All the factors lead to an average ovum velocity ~0.1 \(\upmu {\text{m/s}}\) that can be increased to 3.8–6.8 \(\upmu {\text{m/s}}\) by smooth muscle contraction of the walls. Fluid movements produced by wall peristalsis are similar to those induced by beating cilia and reach an average velocity of ~8.6 \(\upmu {\text{m/s}}\) [36]. The motion of the embryo along the oviduct is not uniform. At some stages and conditions it could be accelerated or decelerated and even stopped by the active embryo-maternal interactions to provide the needed maturation of the embryo before delivering it to the fundus [42].

Based on the data that in vivo an embryo is naturally exposed to constant vibrations of ~6 Hz with the gradual increase to ~20Hz, a new approach to in vitro culture of human embryos with natural type mechanical micro-vibrations has been proposed [41]. It was shown, in the group of patients who underwent the IVT of the embryo(s) grown in vitro under mechanical vibrations the pregnancy rate was higher.
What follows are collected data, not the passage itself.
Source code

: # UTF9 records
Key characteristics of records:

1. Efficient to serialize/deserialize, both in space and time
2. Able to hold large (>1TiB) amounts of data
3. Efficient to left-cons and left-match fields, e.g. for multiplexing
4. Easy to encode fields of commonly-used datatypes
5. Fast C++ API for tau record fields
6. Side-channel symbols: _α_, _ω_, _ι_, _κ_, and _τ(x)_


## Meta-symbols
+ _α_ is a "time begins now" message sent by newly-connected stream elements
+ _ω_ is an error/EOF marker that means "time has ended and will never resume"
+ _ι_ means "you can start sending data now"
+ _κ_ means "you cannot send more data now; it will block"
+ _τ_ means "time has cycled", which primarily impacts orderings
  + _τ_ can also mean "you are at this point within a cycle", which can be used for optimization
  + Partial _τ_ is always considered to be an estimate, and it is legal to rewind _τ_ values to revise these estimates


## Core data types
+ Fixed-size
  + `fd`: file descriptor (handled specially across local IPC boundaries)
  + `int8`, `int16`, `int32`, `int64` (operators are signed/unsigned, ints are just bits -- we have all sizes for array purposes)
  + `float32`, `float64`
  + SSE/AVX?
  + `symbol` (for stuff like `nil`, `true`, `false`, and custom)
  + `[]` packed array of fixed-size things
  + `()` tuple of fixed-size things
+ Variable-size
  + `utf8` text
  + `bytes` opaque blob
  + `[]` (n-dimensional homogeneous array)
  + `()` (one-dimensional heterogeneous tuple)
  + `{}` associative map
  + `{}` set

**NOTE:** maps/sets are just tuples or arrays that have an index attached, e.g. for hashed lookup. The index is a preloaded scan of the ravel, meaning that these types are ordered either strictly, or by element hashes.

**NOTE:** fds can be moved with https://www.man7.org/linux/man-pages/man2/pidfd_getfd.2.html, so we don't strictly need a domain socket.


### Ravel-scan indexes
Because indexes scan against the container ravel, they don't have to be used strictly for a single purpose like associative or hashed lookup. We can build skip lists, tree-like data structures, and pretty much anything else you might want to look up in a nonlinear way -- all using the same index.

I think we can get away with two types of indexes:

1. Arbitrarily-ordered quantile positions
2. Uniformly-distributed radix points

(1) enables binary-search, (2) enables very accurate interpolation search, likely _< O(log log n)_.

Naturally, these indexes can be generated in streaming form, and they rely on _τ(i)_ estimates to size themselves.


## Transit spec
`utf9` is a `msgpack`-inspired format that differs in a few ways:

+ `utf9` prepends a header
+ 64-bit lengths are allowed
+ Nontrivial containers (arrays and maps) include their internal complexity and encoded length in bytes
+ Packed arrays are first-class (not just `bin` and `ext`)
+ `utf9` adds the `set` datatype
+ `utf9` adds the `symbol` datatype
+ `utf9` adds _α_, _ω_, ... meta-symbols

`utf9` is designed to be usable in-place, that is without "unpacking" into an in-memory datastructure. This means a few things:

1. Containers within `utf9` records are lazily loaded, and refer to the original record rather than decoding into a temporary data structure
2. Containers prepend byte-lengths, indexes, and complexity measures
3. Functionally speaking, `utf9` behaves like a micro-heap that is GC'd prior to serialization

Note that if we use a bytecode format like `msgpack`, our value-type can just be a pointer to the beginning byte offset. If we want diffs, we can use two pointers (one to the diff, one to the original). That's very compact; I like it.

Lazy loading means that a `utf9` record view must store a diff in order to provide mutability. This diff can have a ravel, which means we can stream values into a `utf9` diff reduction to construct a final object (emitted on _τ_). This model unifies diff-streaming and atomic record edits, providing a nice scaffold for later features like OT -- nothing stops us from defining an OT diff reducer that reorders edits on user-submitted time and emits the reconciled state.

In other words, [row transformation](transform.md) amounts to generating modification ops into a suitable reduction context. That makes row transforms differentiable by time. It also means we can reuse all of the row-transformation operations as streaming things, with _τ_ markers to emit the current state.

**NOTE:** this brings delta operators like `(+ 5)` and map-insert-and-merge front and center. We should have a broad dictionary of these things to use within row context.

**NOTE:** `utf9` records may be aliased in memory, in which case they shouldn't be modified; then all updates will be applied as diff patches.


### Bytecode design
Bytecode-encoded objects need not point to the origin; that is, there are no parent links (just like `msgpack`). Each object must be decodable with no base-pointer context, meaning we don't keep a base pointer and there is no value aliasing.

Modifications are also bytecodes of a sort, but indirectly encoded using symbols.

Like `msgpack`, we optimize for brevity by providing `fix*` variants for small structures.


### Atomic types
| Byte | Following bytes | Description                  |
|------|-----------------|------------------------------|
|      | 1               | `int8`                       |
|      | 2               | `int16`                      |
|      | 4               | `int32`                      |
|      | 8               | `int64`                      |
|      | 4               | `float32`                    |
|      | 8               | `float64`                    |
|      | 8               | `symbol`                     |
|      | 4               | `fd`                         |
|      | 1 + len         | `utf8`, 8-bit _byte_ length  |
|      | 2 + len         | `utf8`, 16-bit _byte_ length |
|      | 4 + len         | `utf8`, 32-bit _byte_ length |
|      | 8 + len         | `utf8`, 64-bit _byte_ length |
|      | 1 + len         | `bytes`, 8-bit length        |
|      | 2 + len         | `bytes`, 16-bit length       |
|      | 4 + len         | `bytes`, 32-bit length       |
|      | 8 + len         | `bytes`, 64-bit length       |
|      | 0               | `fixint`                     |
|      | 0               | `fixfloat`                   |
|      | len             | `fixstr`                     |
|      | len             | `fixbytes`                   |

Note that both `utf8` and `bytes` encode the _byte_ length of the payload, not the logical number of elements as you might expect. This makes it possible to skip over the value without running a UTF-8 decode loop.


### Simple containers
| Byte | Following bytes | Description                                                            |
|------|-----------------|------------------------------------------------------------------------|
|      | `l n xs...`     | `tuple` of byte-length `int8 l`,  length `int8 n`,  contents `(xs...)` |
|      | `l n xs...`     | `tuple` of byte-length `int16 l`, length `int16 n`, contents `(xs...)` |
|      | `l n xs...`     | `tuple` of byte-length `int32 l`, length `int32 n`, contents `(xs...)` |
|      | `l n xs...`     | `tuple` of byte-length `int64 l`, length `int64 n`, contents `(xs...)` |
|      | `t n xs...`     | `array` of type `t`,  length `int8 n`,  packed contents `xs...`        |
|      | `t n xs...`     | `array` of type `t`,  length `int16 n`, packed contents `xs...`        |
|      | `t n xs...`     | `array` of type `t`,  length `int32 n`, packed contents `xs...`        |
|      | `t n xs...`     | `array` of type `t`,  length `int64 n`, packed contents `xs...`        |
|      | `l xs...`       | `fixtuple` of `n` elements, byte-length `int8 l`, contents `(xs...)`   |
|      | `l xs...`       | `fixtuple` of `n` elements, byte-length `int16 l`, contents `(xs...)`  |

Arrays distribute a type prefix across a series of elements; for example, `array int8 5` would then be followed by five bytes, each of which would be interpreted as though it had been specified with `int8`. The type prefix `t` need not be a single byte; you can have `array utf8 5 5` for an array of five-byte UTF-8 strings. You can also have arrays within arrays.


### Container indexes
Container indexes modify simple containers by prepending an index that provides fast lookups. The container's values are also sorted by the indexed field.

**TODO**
2.3 Mathematical Modeling of the Natural Embryo Transportation

In earlier analytical studies (1965–1985) simplified models has been elaborated, including infinite symmetric circular channels, inviscid fluids, small-amplitude oscillations, infinite wavelength, and elastic walls. Later studies accounted for the finite-length nonuniform channels, viscous fluids, non-steady low Reynolds number flows, finite wavelength and viscoelastic wall [34, 43, 44] and peristaltic flows of non-Newtonian viscoelastic fluids [45]. A 2D rectangle and tapered channel models with the walls oscillated sinusoidally with a phase shift \(\Delta \varphi\), have been developed and solved based on the lubrication theory [46]. It was shown, the transport phenomena are strongly affected by \(\Delta \varphi\). A two-layer flow with an inner layer through which the egg moves was coupled with an outer layer through which flow is assumed to be driven by the pressure gradient only [47]. The ciliary sublayer at the interface of the inner and outer layers was modeled by a distribution of volume forces produced by the cilia beating and muscle contraction.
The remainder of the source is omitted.